But first, I want to direct the attention of those in the US finance industry to a white paper written by Themis Trading, called "Toxic Equity Trading Order Flow on Wall Street." Basically, they outline why volume and volatility have jumped so much since 2007; and it's not due to the credit crisis. They estimate that 70% of the volume in today's markets is from high-frequency program trading. They outline how large brokers and funds can buy and sell a stock for the same price and still make 0.5 cents. Do that a million times a day and the money adds up. Or maybe do it 8 billion times. It requires powerful computers, complicity of the exchanges (because the exchanges get paid a lot), and highly proximate computer connections. Literally, the need for speed is so important that to play this game you have to have your servers physically at the exchange. Across the river in New Jersey is too slow. Forget Texas or California. This is a game played out in microseconds.

The retail world doesn't get to play. This is a game only for big boys who can afford to pay for the "arms" needed to fight this war. But the rest of us pay for the game, as that half cent is like a tax on transactions, not to mention the increased daily volatility, which skews pricing. Think it doesn't affect you? That "tax" is paid by mutual funds, your pension fund, and every large institution.

Frankly, this is outrageous. The more I read the madder I got. And it is going to get worse as computers get faster and software more intelligent. We need rules to level the playing field. Themis suggests one simple one: just make it a rule that all bids have to be good for at least one second. That would cure a lot of problems. One lousy second! In a world of microseconds, that is an eternity.

Goldman Sachs went after an employee who stole some of their latest and greatest software this last week. The US assistant attorney general said in the courtroom that the software had the potential to manipulate the market. Imagine that. I am shocked. There is gambling going on in the back room? Gee, commissioner, I had no idea.

All this "algo" (algorithmic) trading also gives a very false impression of volume. If you are a fund and see 10 million shares a day traded, you might feel comfortable that you could hold one million shares and exit your trade easily. But if 80% of the volume is false "algo" trading, that volume isn't really there. You may have a position that will be a problem if you want to exit, and not know it.

"High-frequency trading strategies have become a stealth tax on retail and institutional investors. While stock prices will probably go where they would have gone anyway, toxic trading takes money from real investors and gives it to the high frequency trader who has the best computer. The exchanges, ECNs and high frequency traders are slowly bleeding investors, causing their transaction costs to rise, and the investors don't even know it." (Themis Trading)
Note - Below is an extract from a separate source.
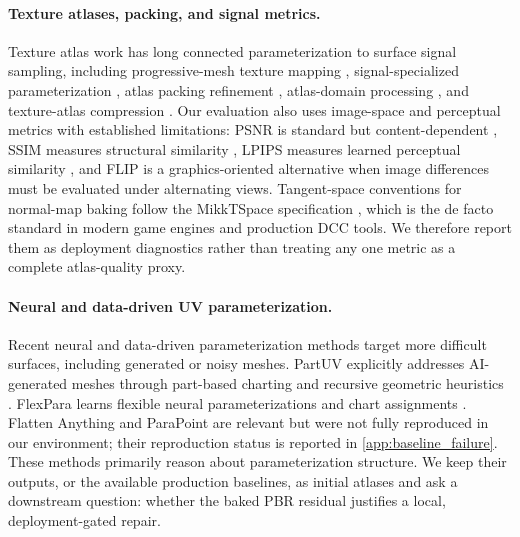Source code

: \paragraph*{Texture atlases, packing, and signal metrics.}
Texture atlas work has long connected parameterization to surface signal sampling, including progressive-mesh texture mapping \cite{sander2001_texture_mapping_progressive_meshes}, signal-specialized parameterization \cite{sander2002_signal_specialized_parameterization}, atlas packing refinement \cite{limper2018_box_cutter_atlas_refinement}, atlas-domain processing \cite{prada2018_gradient_domain_texture_atlas}, and texture-atlas compression \cite{luo2023_texture_atlas_compression}. Our evaluation also uses image-space and perceptual metrics with established limitations: PSNR is standard but content-dependent \cite{huynh2008_psnr_validity}, SSIM measures structural similarity \cite{wang2004_ssim}, LPIPS measures learned perceptual similarity \cite{zhang2018_lpips}, and FLIP \cite{andersson2020_flip} is a graphics-oriented alternative when image differences must be evaluated under alternating views. Tangent-space conventions for normal-map baking follow the MikkTSpace specification \cite{mikkelsen2008_mikktspace}, which is the de facto standard in modern game engines and production DCC tools. We therefore report them as deployment diagnostics rather than treating any one metric as a complete atlas-quality proxy.

\paragraph*{Neural and data-driven UV parameterization.}
Recent neural and data-driven parameterization methods target more difficult surfaces, including generated or noisy meshes. PartUV explicitly addresses AI-generated meshes through part-based charting and recursive geometric heuristics \cite{wang2025_partuv_part_based_uv}. FlexPara learns flexible neural parameterizations and chart assignments \cite{zhao2025_flexpara_flexible_neural_surface}. Flatten Anything and ParaPoint are relevant but were not fully reproduced in our environment; their reproduction status is reported in \cref{app:baseline_failure}. These methods primarily reason about parameterization structure. We keep their outputs, or the available production baselines, as initial atlases and ask a downstream question: whether the baked PBR residual justifies a local, deployment-gated repair.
We are literally talking billions of dollars here. The SEC needs to step in and stop this, and soon. This is a lot more important than the salaries of investment professionals, for which the Obama administration today suggested new rules, which would allow the SEC to oversee salaries at member firms. Seriously? They don't have enough to do already?

The link to the white paper is http://www.themistrading.com/article_files/0000/0348/Toxic_Equity_Trading_on_Wall_Street_12-17-08.pdf. Themis Trading is at http://www.themistrading.com/.

Read the paper. Then, if you like, drop the very nice folks at the SEC your thoughts at tradingandmarkets@sec.gov. And now, let's start off with Japan.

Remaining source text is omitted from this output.